■ ACTIVITY:
Could you give the records below again exactly, without the pictures?

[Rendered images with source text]
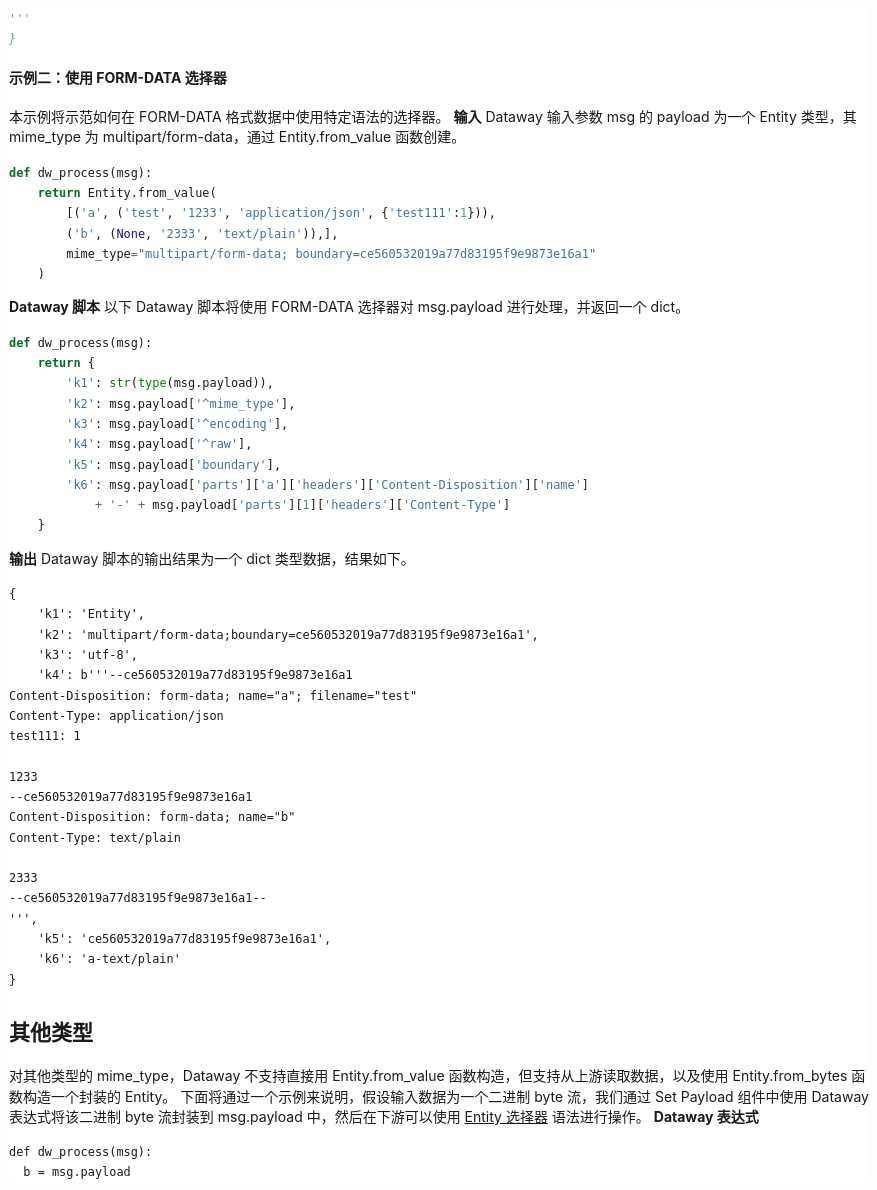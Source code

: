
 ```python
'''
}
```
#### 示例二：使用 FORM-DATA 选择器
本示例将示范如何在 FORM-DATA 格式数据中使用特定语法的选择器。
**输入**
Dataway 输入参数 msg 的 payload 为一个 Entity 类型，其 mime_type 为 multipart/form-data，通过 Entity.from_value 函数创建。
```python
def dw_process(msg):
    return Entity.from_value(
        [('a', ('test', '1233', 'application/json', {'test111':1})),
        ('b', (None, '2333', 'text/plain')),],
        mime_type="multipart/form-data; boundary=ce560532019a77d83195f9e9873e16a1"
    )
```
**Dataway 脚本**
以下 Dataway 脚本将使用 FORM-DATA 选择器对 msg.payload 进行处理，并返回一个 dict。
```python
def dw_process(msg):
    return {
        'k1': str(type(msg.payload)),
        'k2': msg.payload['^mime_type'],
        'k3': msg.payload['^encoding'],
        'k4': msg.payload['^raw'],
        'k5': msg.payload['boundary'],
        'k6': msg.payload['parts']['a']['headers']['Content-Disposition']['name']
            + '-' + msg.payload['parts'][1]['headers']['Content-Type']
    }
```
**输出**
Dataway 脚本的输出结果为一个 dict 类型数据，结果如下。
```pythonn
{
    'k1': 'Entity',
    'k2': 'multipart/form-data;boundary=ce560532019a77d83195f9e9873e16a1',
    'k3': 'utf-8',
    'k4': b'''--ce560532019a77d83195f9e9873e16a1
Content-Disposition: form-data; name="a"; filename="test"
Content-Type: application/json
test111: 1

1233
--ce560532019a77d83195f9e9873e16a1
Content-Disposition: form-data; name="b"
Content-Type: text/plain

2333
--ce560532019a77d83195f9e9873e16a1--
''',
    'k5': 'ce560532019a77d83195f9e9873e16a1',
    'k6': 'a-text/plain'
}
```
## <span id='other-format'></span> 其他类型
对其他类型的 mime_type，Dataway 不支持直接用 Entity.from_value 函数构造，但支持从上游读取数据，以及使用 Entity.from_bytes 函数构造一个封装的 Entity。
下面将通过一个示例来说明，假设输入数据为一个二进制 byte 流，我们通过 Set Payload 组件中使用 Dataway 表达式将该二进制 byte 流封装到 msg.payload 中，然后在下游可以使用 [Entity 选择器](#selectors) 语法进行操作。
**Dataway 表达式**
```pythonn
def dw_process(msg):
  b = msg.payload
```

■ YOUR RESPONSE:
Source code

:
 ```python
'''
}
```
#### 示例二：使用 FORM-DATA 选择器
本示例将示范如何在 FORM-DATA 格式数据中使用特定语法的选择器。
**输入**
Dataway 输入参数 msg 的 payload 为一个 Entity 类型，其 mime_type 为 multipart/form-data，通过 Entity.from_value 函数创建。
```python
def dw_process(msg):
    return Entity.from_value(
        [('a', ('test', '1233', 'application/json', {'test111':1})),
        ('b', (None, '2333', 'text/plain')),],
        mime_type="multipart/form-data; boundary=ce560532019a77d83195f9e9873e16a1"
    )
```
**Dataway 脚本**
以下 Dataway 脚本将使用 FORM-DATA 选择器对 msg.payload 进行处理，并返回一个 dict。
```python
def dw_process(msg):
    return {
        'k1': str(type(msg.payload)),
        'k2': msg.payload['^mime_type'],
        'k3': msg.payload['^encoding'],
        'k4': msg.payload['^raw'],
        'k5': msg.payload['boundary'],
        'k6': msg.payload['parts']['a']['headers']['Content-Disposition']['name']
            + '-' + msg.payload['parts'][1]['headers']['Content-Type']
    }
```
**输出**
Dataway 脚本的输出结果为一个 dict 类型数据，结果如下。
```pythonn
{
    'k1': 'Entity',
    'k2': 'multipart/form-data;boundary=ce560532019a77d83195f9e9873e16a1',
    'k3': 'utf-8',
    'k4': b'''--ce560532019a77d83195f9e9873e16a1
Content-Disposition: form-data; name="a"; filename="test"
Content-Type: application/json
test111: 1

1233
--ce560532019a77d83195f9e9873e16a1
Content-Disposition: form-data; name="b"
Content-Type: text/plain

2333
--ce560532019a77d83195f9e9873e16a1--
''',
    'k5': 'ce560532019a77d83195f9e9873e16a1',
    'k6': 'a-text/plain'
}
```
## <span id='other-format'></span> 其他类型
对其他类型的 mime_type，Dataway 不支持直接用 Entity.from_value 函数构造，但支持从上游读取数据，以及使用 Entity.from_bytes 函数构造一个封装的 Entity。
下面将通过一个示例来说明，假设输入数据为一个二进制 byte 流，我们通过 Set Payload 组件中使用 Dataway 表达式将该二进制 byte 流封装到 msg.payload 中，然后在下游可以使用 [Entity 选择器](#selectors) 语法进行操作。
**Dataway 表达式**
```pythonn
def dw_process(msg):
  b = msg.payload
```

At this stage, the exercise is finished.